Cisplatin is chemotherapeutic drug used in treatment of malignancies. However, its clinical utility is limited by nephrotoxicity. The purpose of present study is to investigate biochemical and molecular effects of alpha lipoic acid (ALA) to protect against cisplatin-induced nephrotoxicity in mice. Cisplatin (12mg/kg/day) was administered i.p. for 4days. Group of mice were given ALA (20mg/kg/day) for 18days. Another set were administered ALA for 4days before and 14days after cisplatin intoxication. The results obtained revealed that kidney/body weight ratio of cisplatin-treated mice was increased by +40%. ALA intake declined the ratio by −19%. Serum creatinine and urea levels were increased in cisplatin-treated mice by +375% and +69%, respectively. These changes were moved to normalcy upon ALA intake. Cisplatin treatment elevated malondialdehyde (MDA) by 27 fold and declined reduced glutathione (GSH) by −49%. Cisplatin decreased catalase, superoxide dismutase (SOD) and glutathione peroxidase (GPx) enzymes by −47%, −49% and −59%, respectively.
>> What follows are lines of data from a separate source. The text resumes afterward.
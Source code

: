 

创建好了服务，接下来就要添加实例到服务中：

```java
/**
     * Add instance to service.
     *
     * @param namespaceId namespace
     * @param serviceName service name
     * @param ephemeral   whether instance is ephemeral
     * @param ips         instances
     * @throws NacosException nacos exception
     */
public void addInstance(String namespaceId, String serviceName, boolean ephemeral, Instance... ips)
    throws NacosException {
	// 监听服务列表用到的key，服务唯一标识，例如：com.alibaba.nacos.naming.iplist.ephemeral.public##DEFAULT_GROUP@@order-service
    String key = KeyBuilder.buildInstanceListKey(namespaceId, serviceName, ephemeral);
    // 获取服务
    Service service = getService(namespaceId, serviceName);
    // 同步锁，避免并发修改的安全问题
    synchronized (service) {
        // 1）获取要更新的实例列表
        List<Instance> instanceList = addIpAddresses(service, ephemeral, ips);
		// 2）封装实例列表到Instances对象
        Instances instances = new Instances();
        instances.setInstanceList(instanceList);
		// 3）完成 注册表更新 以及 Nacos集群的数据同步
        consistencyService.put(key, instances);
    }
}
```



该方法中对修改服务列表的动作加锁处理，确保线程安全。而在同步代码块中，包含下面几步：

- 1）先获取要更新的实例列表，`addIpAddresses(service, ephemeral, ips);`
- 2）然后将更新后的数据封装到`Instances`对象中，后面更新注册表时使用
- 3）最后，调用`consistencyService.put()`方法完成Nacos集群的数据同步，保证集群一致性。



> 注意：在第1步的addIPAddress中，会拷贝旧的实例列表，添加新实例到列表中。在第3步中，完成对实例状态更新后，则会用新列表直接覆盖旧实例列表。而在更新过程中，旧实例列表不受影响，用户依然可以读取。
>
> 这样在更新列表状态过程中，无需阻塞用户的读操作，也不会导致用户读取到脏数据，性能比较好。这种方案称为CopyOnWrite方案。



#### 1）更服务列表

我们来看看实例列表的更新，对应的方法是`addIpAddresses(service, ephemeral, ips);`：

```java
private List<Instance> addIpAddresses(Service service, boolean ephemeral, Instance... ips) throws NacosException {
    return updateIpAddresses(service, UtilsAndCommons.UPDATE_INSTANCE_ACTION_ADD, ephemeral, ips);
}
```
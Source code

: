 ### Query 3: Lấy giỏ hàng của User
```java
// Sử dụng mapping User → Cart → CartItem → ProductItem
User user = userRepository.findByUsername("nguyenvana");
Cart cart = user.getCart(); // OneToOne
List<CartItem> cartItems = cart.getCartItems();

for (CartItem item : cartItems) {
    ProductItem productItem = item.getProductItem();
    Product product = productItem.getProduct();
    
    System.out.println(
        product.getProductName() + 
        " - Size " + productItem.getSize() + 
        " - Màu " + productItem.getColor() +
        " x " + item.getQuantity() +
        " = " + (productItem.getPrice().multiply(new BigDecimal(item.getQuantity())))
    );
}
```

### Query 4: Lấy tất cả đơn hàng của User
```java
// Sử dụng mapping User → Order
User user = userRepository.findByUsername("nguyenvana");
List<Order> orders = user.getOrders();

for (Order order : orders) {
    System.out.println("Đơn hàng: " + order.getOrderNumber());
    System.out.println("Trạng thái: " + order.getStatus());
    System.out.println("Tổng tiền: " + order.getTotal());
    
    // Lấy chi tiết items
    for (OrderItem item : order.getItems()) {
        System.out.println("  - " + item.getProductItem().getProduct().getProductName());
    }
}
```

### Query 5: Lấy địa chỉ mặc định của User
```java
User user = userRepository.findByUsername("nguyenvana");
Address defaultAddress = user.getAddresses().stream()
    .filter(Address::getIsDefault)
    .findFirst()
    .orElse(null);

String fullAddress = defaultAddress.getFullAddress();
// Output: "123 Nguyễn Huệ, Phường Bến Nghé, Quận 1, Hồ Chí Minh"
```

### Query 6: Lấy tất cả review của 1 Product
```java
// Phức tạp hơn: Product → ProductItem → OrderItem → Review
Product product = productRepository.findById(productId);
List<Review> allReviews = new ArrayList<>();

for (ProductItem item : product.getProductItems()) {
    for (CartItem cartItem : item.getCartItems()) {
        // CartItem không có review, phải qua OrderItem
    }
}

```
ALA decreased the MDA by −286% and increased the GSH, catalase, SOD and GPx levels by +60%, +81%, +90% and +38%, respectively. ALA increased mRNA expression of catalase, CuZn SOD and GPx genes near to normalcy compared to cisplatin-treated mice. Cisplatin-treated mice increased caspase-3-activity by +223%, nitric oxide (NO) by +74% and inducible nitric oxide synthase (iNOS) by 10 fold. ALA intake declined these changes by −43%, −45% and −73%, respectively. ALA may play renoprotective role on cisplatin-induced nephrotoxicity through antioxidant and antiapoptotic mechanisms combined with initiation of mRNA expression of antioxidant genes.